# Task requirements:
Look through the records below and say how many lines include "character". Give only that number.

......

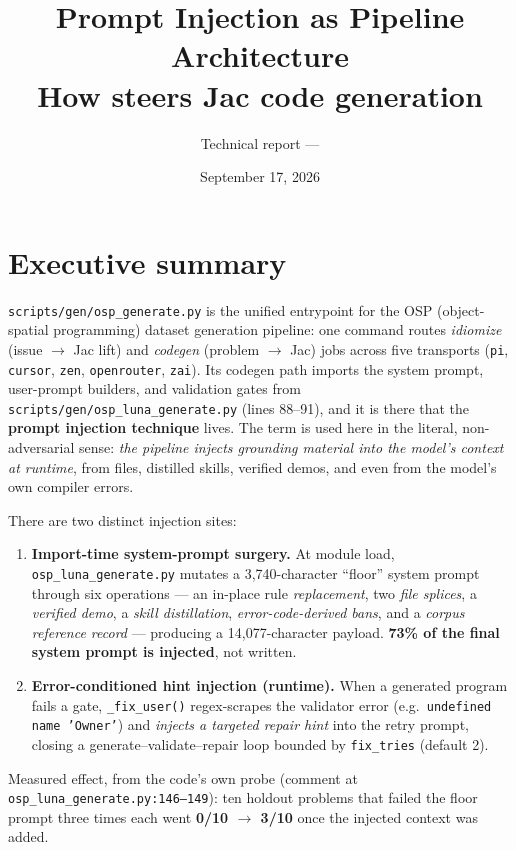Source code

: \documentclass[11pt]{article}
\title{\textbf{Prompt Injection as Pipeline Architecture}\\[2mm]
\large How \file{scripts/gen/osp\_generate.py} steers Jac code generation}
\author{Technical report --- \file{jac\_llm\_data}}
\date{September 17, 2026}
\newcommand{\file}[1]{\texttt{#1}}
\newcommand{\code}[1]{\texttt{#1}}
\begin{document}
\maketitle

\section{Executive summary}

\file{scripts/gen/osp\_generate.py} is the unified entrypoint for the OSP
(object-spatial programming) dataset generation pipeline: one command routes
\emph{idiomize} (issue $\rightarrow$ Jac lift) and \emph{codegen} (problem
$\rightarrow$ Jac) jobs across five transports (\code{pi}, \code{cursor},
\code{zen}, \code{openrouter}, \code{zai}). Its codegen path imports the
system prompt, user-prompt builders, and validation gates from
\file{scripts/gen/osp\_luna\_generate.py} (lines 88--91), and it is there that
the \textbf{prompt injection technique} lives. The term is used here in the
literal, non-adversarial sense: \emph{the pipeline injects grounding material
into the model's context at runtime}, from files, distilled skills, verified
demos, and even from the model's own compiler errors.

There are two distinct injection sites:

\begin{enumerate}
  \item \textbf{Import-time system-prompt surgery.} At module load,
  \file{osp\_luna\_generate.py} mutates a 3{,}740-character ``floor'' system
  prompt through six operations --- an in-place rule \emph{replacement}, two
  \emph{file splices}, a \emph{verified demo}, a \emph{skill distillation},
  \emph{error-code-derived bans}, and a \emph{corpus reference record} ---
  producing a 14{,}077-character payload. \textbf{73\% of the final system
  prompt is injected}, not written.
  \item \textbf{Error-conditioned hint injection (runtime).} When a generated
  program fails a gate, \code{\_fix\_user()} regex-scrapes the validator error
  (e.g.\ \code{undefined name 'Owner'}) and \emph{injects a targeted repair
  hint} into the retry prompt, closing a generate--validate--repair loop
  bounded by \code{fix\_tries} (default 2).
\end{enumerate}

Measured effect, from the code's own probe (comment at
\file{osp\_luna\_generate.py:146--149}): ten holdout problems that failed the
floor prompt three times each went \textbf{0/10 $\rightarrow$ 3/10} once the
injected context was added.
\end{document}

......

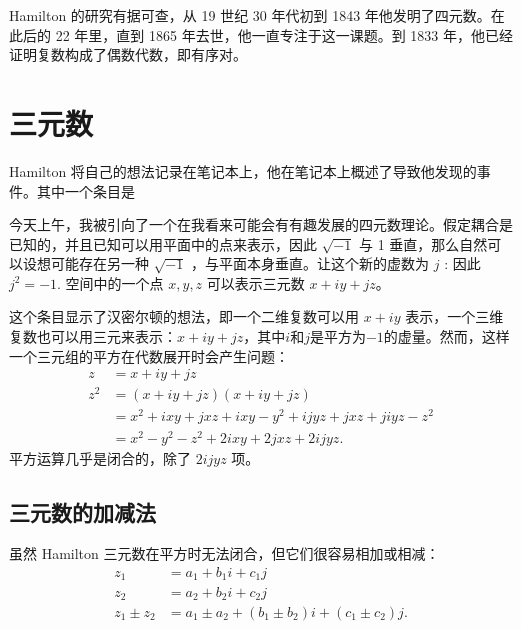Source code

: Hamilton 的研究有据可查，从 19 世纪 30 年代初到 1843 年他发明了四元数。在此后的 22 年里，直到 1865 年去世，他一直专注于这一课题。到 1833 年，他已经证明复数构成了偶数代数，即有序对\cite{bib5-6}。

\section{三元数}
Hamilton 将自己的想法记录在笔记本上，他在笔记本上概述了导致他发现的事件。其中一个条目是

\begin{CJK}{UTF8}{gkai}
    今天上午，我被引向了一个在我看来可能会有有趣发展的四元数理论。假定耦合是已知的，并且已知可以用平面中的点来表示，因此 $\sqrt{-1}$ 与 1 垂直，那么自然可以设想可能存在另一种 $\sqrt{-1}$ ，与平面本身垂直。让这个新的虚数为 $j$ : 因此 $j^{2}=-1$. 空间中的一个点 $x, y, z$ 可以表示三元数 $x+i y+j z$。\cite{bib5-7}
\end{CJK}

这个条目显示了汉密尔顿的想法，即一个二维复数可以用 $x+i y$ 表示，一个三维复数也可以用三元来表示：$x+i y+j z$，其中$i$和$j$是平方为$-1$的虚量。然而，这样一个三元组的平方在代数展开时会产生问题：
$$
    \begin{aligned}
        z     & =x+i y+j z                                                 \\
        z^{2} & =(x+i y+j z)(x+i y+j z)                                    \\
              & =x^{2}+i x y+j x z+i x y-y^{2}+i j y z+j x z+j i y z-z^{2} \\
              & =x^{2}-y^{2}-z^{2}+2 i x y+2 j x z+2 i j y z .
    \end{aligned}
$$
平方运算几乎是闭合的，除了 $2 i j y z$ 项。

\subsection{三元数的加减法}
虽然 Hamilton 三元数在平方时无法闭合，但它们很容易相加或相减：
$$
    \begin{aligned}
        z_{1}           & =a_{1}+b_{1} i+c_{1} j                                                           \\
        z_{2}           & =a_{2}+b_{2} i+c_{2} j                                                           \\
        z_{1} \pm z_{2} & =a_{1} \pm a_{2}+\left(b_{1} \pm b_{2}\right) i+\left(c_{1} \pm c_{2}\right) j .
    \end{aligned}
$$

......

# Task solution:
2